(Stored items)
....

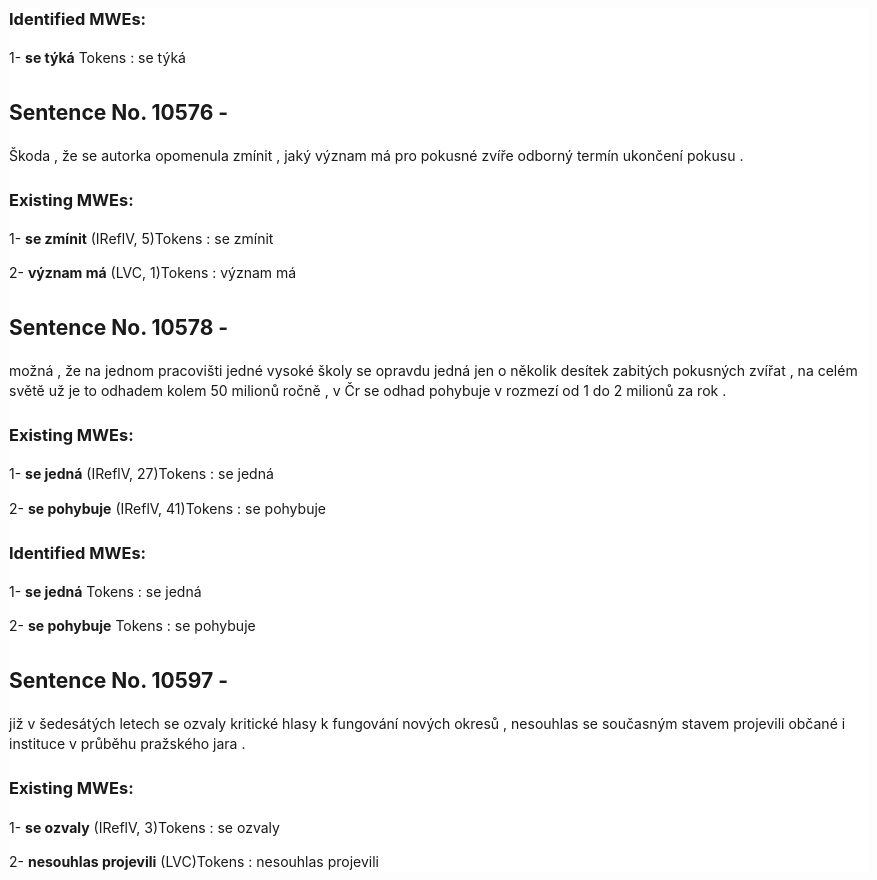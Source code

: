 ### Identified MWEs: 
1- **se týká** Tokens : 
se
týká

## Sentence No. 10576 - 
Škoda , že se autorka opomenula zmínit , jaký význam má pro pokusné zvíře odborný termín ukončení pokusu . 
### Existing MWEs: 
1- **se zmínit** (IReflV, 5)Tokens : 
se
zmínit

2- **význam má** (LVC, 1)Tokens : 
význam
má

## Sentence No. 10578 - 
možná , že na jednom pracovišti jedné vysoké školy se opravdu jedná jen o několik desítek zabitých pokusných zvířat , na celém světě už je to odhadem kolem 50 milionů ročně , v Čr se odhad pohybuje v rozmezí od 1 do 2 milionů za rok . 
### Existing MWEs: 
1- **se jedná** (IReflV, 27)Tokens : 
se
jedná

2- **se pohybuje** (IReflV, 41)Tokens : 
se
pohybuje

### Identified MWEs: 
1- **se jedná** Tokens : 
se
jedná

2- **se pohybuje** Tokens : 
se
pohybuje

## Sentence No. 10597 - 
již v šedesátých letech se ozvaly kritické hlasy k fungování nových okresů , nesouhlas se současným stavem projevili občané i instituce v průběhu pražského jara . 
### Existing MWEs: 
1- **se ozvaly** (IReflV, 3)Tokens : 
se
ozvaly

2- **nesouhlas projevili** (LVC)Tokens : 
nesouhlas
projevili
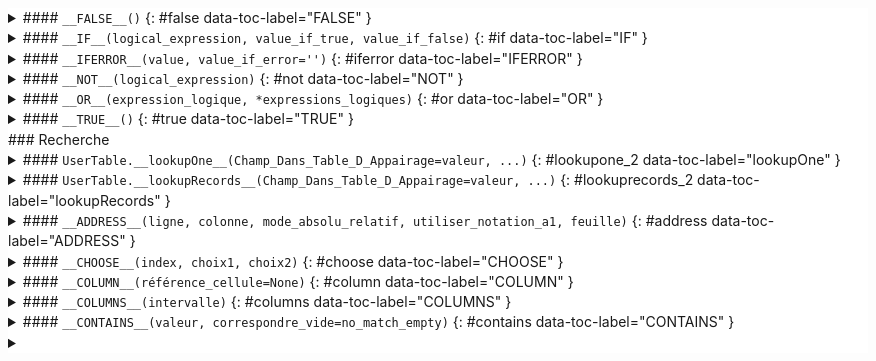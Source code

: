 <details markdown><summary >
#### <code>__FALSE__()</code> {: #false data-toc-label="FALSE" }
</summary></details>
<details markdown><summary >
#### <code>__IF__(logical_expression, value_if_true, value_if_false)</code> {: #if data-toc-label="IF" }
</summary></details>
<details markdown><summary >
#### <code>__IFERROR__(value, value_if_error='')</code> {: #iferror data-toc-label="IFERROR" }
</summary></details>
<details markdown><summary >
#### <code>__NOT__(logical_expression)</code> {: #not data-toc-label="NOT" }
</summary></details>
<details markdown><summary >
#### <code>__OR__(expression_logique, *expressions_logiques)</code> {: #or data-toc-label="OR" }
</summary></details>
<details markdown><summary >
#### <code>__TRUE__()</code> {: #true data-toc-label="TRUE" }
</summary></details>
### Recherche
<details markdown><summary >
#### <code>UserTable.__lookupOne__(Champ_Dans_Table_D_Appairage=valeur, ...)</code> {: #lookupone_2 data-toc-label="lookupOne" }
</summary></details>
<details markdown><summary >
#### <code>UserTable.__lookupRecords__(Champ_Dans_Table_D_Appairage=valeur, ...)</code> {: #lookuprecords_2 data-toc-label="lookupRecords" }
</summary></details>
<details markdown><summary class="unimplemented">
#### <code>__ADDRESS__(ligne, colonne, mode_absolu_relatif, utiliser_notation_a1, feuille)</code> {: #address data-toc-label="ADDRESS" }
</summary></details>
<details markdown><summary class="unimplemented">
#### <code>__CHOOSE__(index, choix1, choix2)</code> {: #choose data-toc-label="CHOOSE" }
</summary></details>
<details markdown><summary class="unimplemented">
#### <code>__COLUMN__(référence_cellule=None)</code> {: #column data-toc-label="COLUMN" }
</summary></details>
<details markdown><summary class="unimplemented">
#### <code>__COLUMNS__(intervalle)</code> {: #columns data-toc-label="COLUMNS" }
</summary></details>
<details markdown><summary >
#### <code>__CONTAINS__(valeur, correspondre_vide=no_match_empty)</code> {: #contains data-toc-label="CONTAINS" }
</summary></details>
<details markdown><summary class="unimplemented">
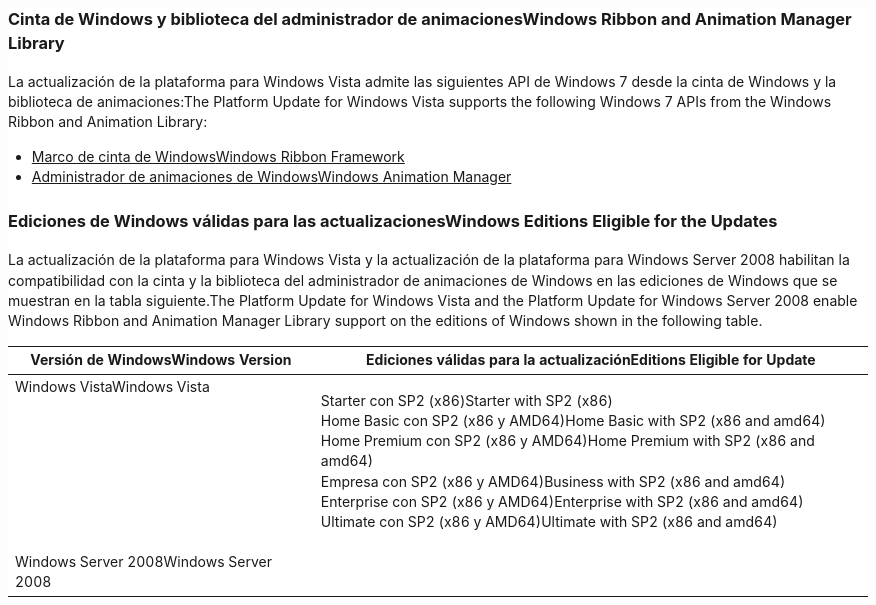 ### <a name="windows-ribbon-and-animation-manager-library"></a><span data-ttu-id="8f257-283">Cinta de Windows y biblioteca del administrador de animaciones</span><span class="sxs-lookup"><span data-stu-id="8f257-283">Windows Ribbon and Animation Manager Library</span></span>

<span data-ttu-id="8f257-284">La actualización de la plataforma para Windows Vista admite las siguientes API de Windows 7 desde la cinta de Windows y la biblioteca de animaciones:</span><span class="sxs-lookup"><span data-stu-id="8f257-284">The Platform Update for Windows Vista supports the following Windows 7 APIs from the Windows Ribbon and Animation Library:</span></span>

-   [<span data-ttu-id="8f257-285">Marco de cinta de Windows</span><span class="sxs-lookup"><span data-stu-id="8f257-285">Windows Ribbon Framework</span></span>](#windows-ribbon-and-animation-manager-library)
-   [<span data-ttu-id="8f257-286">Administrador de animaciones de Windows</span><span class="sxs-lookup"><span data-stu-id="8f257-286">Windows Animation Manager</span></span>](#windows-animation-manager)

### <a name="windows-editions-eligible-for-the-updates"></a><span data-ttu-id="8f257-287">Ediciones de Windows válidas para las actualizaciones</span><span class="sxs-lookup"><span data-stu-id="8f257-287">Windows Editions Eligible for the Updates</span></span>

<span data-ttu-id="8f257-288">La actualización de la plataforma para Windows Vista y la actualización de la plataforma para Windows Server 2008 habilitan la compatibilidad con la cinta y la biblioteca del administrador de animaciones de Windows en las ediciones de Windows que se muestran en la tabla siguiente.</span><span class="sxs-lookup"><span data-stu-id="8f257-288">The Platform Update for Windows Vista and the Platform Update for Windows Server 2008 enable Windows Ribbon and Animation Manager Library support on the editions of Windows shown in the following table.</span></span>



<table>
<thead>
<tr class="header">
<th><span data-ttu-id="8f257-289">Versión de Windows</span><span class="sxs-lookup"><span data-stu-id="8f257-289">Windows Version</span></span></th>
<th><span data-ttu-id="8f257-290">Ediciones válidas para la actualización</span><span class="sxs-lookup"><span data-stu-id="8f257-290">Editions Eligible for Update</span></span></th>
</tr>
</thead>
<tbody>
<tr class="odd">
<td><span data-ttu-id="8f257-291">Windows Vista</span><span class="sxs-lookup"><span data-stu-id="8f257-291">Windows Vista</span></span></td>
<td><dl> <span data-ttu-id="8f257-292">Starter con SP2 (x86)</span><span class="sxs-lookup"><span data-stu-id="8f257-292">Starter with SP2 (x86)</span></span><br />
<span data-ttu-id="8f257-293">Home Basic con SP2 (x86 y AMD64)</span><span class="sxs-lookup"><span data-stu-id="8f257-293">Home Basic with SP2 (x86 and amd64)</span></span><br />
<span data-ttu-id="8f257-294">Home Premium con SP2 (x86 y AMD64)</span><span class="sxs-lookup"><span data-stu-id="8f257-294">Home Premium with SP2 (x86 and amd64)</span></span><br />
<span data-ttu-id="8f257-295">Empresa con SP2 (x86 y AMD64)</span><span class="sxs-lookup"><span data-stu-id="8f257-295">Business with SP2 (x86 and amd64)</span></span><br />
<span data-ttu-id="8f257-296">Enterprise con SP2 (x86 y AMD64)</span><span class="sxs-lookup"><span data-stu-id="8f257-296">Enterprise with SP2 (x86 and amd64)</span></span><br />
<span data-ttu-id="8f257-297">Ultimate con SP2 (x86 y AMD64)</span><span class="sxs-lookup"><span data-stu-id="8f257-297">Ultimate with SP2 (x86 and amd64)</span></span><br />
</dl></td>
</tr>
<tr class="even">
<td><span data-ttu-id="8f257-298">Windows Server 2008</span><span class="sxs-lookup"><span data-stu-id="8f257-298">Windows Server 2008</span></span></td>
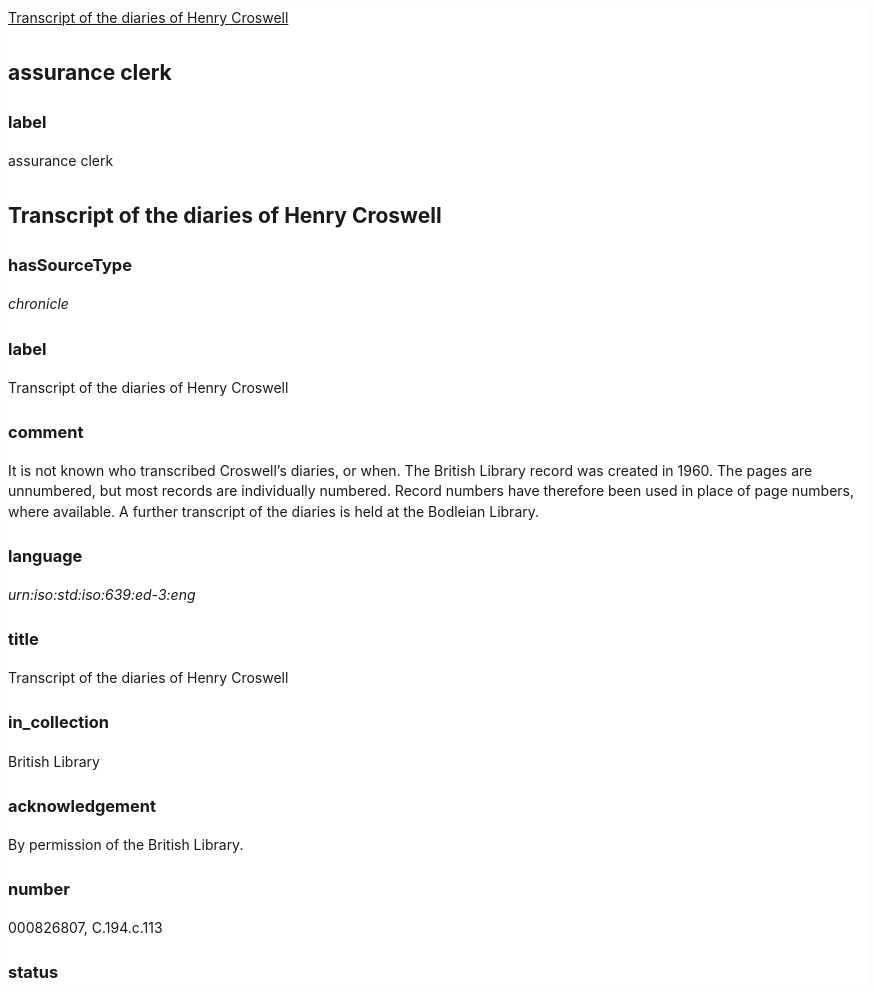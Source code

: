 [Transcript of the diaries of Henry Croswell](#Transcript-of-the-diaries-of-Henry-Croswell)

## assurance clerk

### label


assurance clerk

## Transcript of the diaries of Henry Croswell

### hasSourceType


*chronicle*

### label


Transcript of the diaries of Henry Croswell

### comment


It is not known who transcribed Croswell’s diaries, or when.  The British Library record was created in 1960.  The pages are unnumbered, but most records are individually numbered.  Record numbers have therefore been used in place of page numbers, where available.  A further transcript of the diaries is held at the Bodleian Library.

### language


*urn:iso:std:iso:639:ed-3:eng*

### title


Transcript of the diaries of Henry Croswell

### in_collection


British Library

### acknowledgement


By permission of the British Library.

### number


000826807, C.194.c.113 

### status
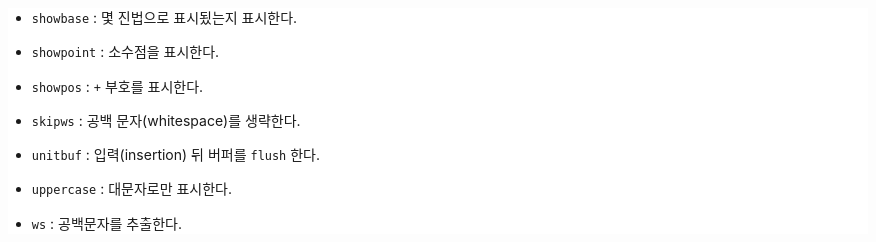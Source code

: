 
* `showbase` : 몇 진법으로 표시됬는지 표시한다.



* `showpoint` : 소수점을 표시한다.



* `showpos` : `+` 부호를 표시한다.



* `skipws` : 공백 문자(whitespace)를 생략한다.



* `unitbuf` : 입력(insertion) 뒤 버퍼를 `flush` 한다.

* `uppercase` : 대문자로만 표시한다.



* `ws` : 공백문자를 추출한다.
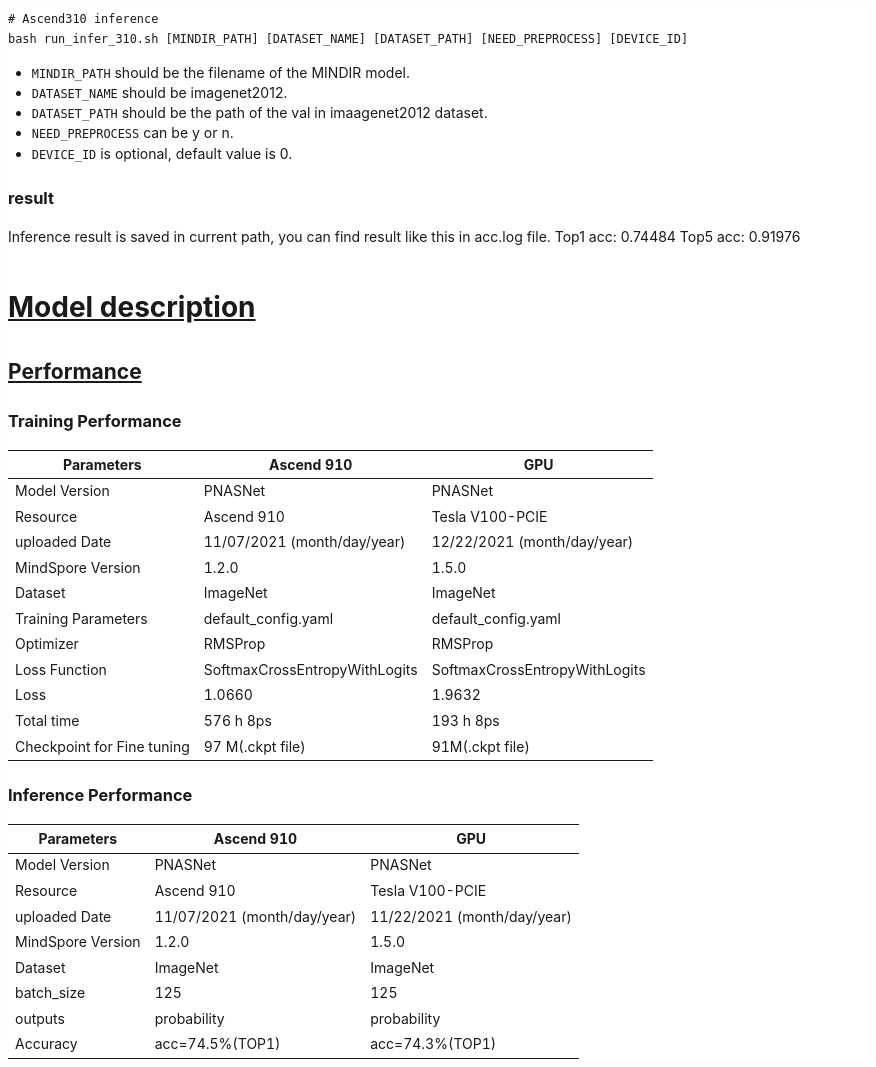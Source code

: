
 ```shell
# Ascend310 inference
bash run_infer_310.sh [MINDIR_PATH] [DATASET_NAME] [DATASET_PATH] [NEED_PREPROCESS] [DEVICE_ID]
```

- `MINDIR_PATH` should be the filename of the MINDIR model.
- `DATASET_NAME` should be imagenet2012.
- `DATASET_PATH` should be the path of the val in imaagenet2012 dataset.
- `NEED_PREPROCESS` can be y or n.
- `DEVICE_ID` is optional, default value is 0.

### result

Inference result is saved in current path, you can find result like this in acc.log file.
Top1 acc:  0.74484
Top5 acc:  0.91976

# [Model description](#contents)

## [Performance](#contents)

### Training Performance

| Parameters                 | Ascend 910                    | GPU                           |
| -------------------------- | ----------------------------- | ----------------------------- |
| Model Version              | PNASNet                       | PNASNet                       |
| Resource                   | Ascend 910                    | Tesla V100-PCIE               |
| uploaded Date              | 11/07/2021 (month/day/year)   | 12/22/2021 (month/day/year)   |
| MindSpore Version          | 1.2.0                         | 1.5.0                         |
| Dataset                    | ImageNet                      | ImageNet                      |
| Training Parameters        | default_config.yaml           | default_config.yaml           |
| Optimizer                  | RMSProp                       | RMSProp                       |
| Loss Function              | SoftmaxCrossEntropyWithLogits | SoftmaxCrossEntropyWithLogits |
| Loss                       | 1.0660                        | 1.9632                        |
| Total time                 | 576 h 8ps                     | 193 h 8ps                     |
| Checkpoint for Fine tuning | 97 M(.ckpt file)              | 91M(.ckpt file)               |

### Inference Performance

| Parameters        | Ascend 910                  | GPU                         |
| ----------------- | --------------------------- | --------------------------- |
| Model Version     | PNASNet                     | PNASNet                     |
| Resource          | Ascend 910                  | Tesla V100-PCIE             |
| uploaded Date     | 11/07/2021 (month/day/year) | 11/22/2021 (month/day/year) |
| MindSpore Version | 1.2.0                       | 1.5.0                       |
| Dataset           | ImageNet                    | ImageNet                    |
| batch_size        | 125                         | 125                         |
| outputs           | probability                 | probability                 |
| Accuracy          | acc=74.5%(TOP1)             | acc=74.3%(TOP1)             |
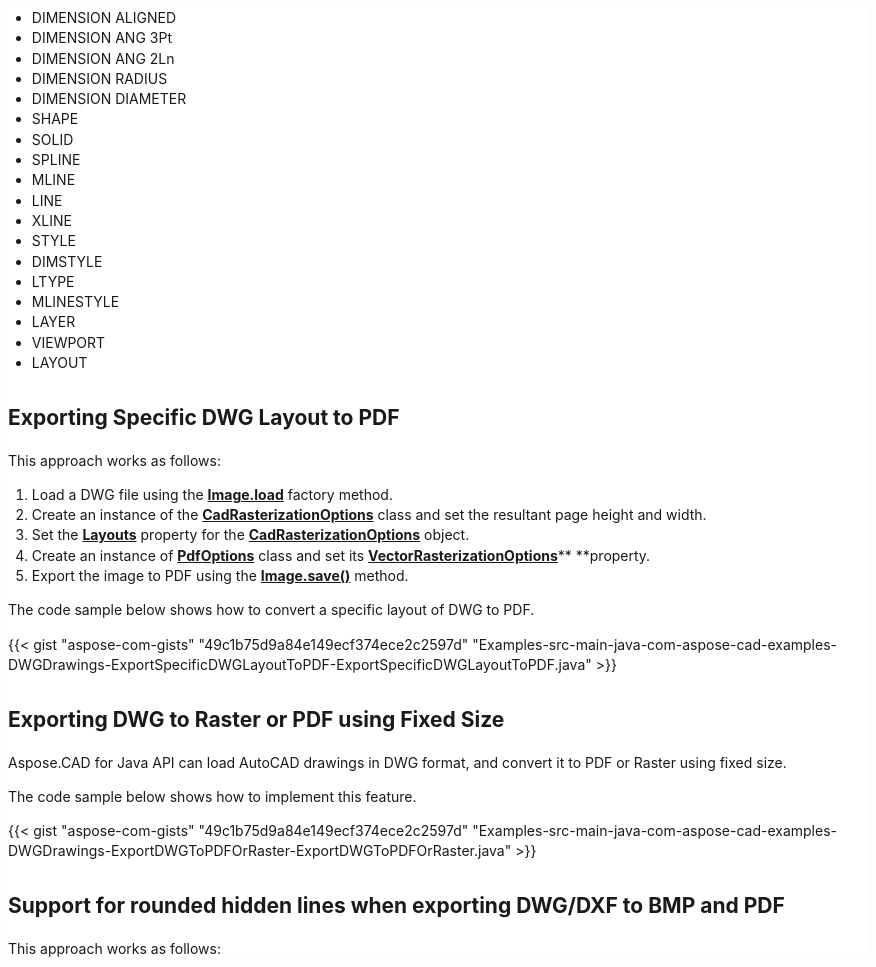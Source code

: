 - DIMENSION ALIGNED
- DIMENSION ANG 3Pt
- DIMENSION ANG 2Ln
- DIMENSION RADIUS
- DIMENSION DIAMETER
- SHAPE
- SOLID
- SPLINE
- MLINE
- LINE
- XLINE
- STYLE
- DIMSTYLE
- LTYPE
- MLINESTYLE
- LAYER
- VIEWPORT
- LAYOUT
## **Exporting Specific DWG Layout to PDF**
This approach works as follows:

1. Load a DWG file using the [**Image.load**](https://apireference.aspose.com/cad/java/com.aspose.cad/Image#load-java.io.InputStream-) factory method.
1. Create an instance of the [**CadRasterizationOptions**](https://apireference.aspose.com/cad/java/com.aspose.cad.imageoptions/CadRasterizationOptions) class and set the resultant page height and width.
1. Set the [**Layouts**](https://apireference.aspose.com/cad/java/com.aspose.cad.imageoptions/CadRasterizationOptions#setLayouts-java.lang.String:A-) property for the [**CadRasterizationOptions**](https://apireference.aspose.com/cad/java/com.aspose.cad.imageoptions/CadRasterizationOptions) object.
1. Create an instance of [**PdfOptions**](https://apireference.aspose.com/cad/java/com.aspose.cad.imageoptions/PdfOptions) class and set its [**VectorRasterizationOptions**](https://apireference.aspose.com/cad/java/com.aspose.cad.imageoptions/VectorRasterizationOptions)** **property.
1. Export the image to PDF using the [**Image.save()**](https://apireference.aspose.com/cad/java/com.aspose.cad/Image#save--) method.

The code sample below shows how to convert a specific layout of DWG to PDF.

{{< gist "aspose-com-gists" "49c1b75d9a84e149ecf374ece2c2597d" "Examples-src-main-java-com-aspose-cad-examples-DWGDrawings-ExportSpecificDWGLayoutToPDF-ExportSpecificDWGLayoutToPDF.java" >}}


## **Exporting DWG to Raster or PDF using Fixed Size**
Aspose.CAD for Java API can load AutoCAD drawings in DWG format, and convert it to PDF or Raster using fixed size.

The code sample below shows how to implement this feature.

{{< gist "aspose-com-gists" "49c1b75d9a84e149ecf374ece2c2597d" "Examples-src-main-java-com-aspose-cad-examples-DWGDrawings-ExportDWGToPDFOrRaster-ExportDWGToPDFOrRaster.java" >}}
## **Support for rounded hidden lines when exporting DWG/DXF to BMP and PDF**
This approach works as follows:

....

Prompt: Read through the entries above, and wherever a line holds the string "nesouhlas", copy it.

Solution for this exercise:
již v šedesátých letech se ozvaly kritické hlasy k fungování nových okresů , nesouhlas se současným stavem projevili občané i instituce v průběhu pražského jara . 
2- **nesouhlas projevili** (LVC)Tokens : 
nesouhlas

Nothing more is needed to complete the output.